In this study, we explored trends in the incidence of dementia and in the mortality with and without dementia. Combining this information, we estimated life years with and without dementia to explore the presence of a compression or expansion of dementia. We controlled for trends in co-morbidity and care need to test whether a shift in the general health status of the population may explain these trends. Based on the results of the prior studies, a decline in dementia incidence would be expected. Given past contradictory research results, no explicit hypothesis about the trend in mortality of patients with dementia was formulated. General improvements in health and survival may reduce the incidence of dementia [19] but may also benefit patients with dementia in terms of their co-morbidities, possibly increasing their LE [20]. On the other hand, increasing educational levels may lead to increasing cognitive reserve [21]. Cognitive reserve is a key concept in the study of cognitive functioning. It stems from the repeated observation that there is no straightforward relationship between the degree of brain pathology and cognitive functioning. A high level of educational attainment or a demanding occupation allows individuals to process tasks in a more efficient manner and thus to sustain greater brain damage before displaying major functional deficits.

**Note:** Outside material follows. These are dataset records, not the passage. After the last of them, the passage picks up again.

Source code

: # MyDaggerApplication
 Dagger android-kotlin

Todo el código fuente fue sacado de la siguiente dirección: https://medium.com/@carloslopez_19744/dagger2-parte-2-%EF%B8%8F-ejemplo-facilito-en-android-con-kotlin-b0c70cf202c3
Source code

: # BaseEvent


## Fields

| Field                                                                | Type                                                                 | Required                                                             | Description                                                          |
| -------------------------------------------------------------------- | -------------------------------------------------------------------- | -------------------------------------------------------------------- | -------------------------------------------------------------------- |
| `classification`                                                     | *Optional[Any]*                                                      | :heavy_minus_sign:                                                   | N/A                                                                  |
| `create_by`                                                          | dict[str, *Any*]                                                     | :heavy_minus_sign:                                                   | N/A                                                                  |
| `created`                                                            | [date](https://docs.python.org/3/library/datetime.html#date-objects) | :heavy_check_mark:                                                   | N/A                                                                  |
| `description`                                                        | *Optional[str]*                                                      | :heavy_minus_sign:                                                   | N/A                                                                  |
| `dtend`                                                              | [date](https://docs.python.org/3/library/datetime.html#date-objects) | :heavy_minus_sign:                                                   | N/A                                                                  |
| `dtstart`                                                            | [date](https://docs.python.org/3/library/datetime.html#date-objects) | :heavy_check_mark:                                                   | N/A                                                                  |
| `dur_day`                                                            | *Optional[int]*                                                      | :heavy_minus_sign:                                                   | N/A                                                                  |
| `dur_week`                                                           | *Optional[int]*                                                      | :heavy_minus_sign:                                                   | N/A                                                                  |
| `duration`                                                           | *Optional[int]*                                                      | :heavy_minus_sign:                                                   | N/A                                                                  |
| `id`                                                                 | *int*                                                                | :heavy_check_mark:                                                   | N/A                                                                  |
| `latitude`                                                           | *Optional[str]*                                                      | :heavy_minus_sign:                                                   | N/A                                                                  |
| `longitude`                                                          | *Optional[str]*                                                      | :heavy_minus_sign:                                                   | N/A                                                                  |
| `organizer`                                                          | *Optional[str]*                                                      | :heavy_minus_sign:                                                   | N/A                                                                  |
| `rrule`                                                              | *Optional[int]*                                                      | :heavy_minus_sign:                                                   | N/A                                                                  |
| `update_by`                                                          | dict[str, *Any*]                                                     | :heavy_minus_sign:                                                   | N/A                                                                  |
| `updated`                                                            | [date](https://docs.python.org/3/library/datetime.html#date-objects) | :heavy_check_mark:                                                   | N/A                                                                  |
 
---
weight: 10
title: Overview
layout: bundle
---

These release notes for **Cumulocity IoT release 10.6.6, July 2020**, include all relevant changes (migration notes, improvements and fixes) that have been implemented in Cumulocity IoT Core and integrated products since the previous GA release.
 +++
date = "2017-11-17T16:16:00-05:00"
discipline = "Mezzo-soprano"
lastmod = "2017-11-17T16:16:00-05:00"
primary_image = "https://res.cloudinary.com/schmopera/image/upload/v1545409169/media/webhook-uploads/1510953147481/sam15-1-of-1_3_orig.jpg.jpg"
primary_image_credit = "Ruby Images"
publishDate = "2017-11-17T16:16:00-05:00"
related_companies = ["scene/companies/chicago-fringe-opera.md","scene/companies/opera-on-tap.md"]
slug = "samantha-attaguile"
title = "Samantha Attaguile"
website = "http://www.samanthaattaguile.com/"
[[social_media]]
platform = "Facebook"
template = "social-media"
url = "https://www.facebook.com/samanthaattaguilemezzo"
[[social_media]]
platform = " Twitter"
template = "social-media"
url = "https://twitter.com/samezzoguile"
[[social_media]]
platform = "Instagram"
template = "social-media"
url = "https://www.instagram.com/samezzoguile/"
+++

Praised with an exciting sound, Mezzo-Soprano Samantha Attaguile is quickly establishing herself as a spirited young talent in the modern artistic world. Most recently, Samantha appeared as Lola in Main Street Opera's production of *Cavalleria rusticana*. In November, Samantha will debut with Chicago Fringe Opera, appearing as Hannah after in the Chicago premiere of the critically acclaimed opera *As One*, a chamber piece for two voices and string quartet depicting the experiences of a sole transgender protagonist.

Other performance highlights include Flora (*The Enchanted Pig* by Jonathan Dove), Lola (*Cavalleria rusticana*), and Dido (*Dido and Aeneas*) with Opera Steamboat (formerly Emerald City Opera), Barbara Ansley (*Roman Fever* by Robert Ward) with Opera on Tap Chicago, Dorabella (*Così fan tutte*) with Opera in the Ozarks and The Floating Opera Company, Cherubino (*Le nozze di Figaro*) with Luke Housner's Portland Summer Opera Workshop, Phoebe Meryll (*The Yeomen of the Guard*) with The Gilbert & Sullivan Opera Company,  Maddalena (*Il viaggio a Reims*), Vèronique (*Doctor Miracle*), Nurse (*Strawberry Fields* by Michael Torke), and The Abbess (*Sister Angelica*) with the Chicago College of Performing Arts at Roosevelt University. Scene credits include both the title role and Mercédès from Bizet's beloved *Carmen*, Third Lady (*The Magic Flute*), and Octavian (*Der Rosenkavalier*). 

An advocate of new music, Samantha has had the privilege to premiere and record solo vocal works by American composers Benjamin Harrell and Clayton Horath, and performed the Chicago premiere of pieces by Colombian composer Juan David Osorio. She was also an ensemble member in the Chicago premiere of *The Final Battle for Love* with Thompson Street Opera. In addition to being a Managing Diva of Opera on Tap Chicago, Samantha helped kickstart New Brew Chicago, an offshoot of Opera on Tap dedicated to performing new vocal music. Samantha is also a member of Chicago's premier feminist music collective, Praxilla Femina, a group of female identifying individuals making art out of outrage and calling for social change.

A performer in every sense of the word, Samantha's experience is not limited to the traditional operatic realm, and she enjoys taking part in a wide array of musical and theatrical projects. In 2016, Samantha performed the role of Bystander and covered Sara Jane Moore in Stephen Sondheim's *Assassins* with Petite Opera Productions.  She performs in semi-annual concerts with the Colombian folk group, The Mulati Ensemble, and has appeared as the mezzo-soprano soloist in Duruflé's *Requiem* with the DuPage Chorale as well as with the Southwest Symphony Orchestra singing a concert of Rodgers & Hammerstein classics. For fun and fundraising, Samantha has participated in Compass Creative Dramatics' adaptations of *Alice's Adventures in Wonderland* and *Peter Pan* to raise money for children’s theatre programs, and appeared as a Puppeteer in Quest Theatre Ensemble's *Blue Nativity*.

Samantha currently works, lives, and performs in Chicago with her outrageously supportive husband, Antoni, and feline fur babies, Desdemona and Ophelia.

Increasing cognitive reserve would result in a later diagnosis [22] and in what would appear to be shorter survival rates.

We also examined the distribution of the new dementia cases. A decline in age-specific dementia incidence should go hand in hand with a postponement of dementia to higher ages, thus increasing the mean age of the new dementia cases.

Methods

Study design and participants

We compared two random samples of health claims data from Germany’s largest public health insurance, the “Allgemeine Ortskrankenkasse” (AOK), which covers about one third of the total population at least 50 years old and 50 % of the population at least 80 years old. An age-stratified 2.2 % random sample of the insured population at least 63 years old was drawn from all insured persons in the first quarter of 2004 and tracked through the fourth quarter of 2007. Incident dementia was defined for all individuals without a dementia diagnosis in the 2-year period 2004/05 and a first dementia diagnosis in 2006 or 2007. Thus, at the time of diagnosis, they would be at least 65 years old. A second independent 2.2 % random sample was drawn in the first quarter of 2007 with follow-up through the last quarter of 2010. Incident dementia was defined by a dementia-free period in 2007/08, and a first dementia diagnosis in 2009 or 2010. Only validated dementia cases were considered (for the validation procedure, see below). Death rates were estimated for the two time periods 2006/07 and 2009/10 for individuals with an incident dementia diagnosis only; separate death rates were estimated for those without dementia. The data included information about sex, age, all inpatient and outpatient diagnoses coded by International Classification of Disease 10th revision (ICD-10), prescriptions of medications filled on a quarterly basis, and whether patients received benefits or services from the German statutory long-term care (LTC) insurance.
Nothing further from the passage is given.